A barba postiça, porém, é aquela barba típica das imagens que vemos de faraós. Ou seja, os faraós homens também a usavam. Costumavam raspar a barba natural e a cabeça, ou melhor, seus escravos faziam essas mordomias para eles. No caso de Hatshepsut, ao ser mulher, já não possuía barba natural.

Imagem de uma série de estátuas da faraó.

Colunata do Nascimento e estátuas de Hatshepsut. Aqui pode-se apreciar a representação em pedra das barbas postiças.

Mas nem o céu era o limite! Tempos depois, ela se proclamou filha primogênita de ninguém mais, ninguém menos que o deus Amón. E, para isso, provavelmente rolou algum benefício para os sacerdotes, que corroboraram a sua condição divina. E seu reinado durou quase 22 anos, de 1474 a 1858 aC.

O caso é que eu adorei o templo e o lugar onde foi construído.

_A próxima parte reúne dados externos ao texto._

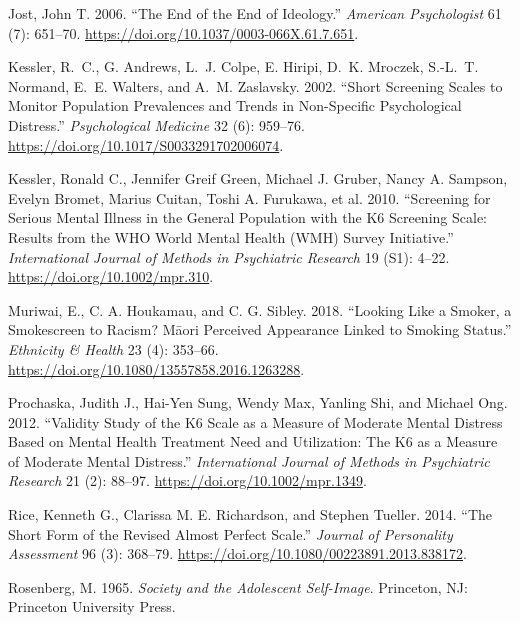 \documentclass[
  letterpaper,
  DIV=11,
  numbers=noendperiod]{scrartcl}
\newlength{\cslhangindent}
\newlength{\cslentryspacingunit} %
\newenvironment{CSLReferences}[2] %
 {%
  \setlength{\parindent}{0pt}
  \ifodd #1
  \let\oldpar\par
  \def\par{\hangindent=\cslhangindent\oldpar}
  \fi
  \setlength{\parskip}{#2\cslentryspacingunit}
 }%
 {}
\begin{document}
\begin{CSLReferences}{1}{0}
\leavevmode{}%
Jost, John T. 2006. {``The End of the End of Ideology.''} \emph{American
Psychologist} 61 (7): 651--70.
\url{https://doi.org/10.1037/0003-066X.61.7.651}.

\leavevmode{}%
Kessler, R.~C., G. Andrews, L.~J. Colpe, E. Hiripi, D.~K. Mroczek,
S.-L.~T. Normand, E.~E. Walters, and A.~M. Zaslavsky. 2002. {``Short
Screening Scales to Monitor Population Prevalences and Trends in
Non-Specific Psychological Distress.''} \emph{Psychological Medicine} 32
(6): 959--76. \url{https://doi.org/10.1017/S0033291702006074}.

\leavevmode{}%
Kessler, Ronald C., Jennifer Greif Green, Michael J. Gruber, Nancy A.
Sampson, Evelyn Bromet, Marius Cuitan, Toshi A. Furukawa, et al. 2010.
{``Screening for Serious Mental Illness in the General Population with
the K6 Screening Scale: Results from the WHO World Mental Health (WMH)
Survey Initiative.''} \emph{International Journal of Methods in
Psychiatric Research} 19 (S1): 4--22.
\url{https://doi.org/10.1002/mpr.310}.

\leavevmode{}%
Muriwai, E., C. A. Houkamau, and C. G. Sibley. 2018. {``Looking Like a
Smoker, a Smokescreen to Racism? Māori Perceived Appearance Linked to
Smoking Status.''} \emph{Ethnicity \& Health} 23 (4): 353--66.
\url{https://doi.org/10.1080/13557858.2016.1263288}.

\leavevmode{}%
Prochaska, Judith J., Hai-Yen Sung, Wendy Max, Yanling Shi, and Michael
Ong. 2012. {``Validity Study of the K6 Scale as a Measure of Moderate
Mental Distress Based on Mental Health Treatment Need and Utilization:
The K6 as a Measure of Moderate Mental Distress.''} \emph{International
Journal of Methods in Psychiatric Research} 21 (2): 88--97.
\url{https://doi.org/10.1002/mpr.1349}.

\leavevmode{}%
Rice, Kenneth G., Clarissa M. E. Richardson, and Stephen Tueller. 2014.
{``The Short Form of the Revised Almost Perfect Scale.''} \emph{Journal
of Personality Assessment} 96 (3): 368--79.
\url{https://doi.org/10.1080/00223891.2013.838172}.

\leavevmode{}%
Rosenberg, M. 1965. \emph{Society and the Adolescent Self-Image}.
Princeton, NJ: Princeton University Press.


\end{CSLReferences}
\end{document}
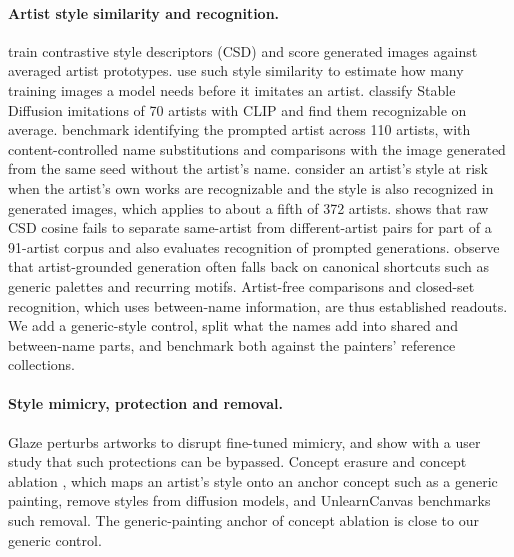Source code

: \documentclass[10pt]{article}
\begin{document}
\paragraph{Artist style similarity and recognition.}
\citet{somepalli2024style} train contrastive style descriptors (CSD) and score generated images
against averaged artist prototypes. \citet{verma2025imitation} use such style similarity to
estimate how many training images a model needs before it imitates an artist.
\citet{casper2023measuring} classify Stable Diffusion imitations of 70 artists with CLIP and find
them recognizable on average. \citet{su2025prompted} benchmark identifying the prompted artist
across 110 artists, with content-controlled name substitutions and comparisons with the image
generated from the same seed without the artist's name. \citet{moayeri2025rethinking} consider an
artist's style at risk when the artist's own works are recognizable and the style is also
recognized in generated images, which applies to about a fifth of 372 artists.
\citet{frochte2026csd} shows that raw CSD cosine fails to separate same-artist from
different-artist pairs for part of a 91-artist corpus and also evaluates recognition of prompted
generations. \citet{xing2026beyond} observe that artist-grounded generation often falls back on
canonical shortcuts such as generic palettes and recurring motifs. Artist-free comparisons and
closed-set recognition, which uses between-name information, are thus established readouts. We add
a generic-style control, split what the names add into shared and between-name parts, and
benchmark both against the painters' reference collections.

\paragraph{Style mimicry, protection and removal.}
Glaze \citep{shan2023glaze} perturbs artworks to disrupt fine-tuned mimicry, and
\citet{honig2025adversarial} show with a user study that such protections can be bypassed.
Concept erasure \citep{gandikota2023erasing} and concept ablation \citep{kumari2023ablating},
which maps an artist's style onto an anchor concept such as a generic painting, remove styles
from diffusion models, and UnlearnCanvas \citep{zhang2024unlearncanvas} benchmarks such removal.
The generic-painting anchor of concept ablation is close to our generic control.
\end{document}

Para todo lado que se olhava, só se via a cor bege. Mas a beleza natural das rochas era tanta, que qualquer cor que fosse introduzida ali estragaria a belíssima paisagem que via, tão imponente e rica em texturas. Provavelmente, quando foi construído, o templo em si tinha cores. Mas com o tempo, as intempéries e o calor esturricante do local, estas foram desaparecendo. Não importa, para mim. Gostei mesmo como estava. Bege, bege, bege. Texturas. E contraste com o céu perfeitamente azul.

Linhas retas e simples contrastam com as texturas das rochas do penhasco.

Linhas retas e simples contrastam com as texturas das rochas da escarpa. E o bege contrasta com o azul do céu.

Além de fatores naturais, o que também alterou o templo foram os reinados de Ramsés II e seus sucessores. Bem mais adiante, cristãos também utilizaram o lugar, daí o nome pelo qual é conhecido, Der El Bahari, que significa, em árabe, “Mosteiro do Norte”. O templo é composto de três terraços, em três andares, ligados por sistema de rampas que, na Antiguidade, estavam rodeadas por jardins que exibiam plantas como mirra. A parte que corresponde ao túmulo está escavada na rocha. É um belíssimo exemplo de harmonia com o entorno natural. Sou grata por haver podido ir até lá e extasiar-me.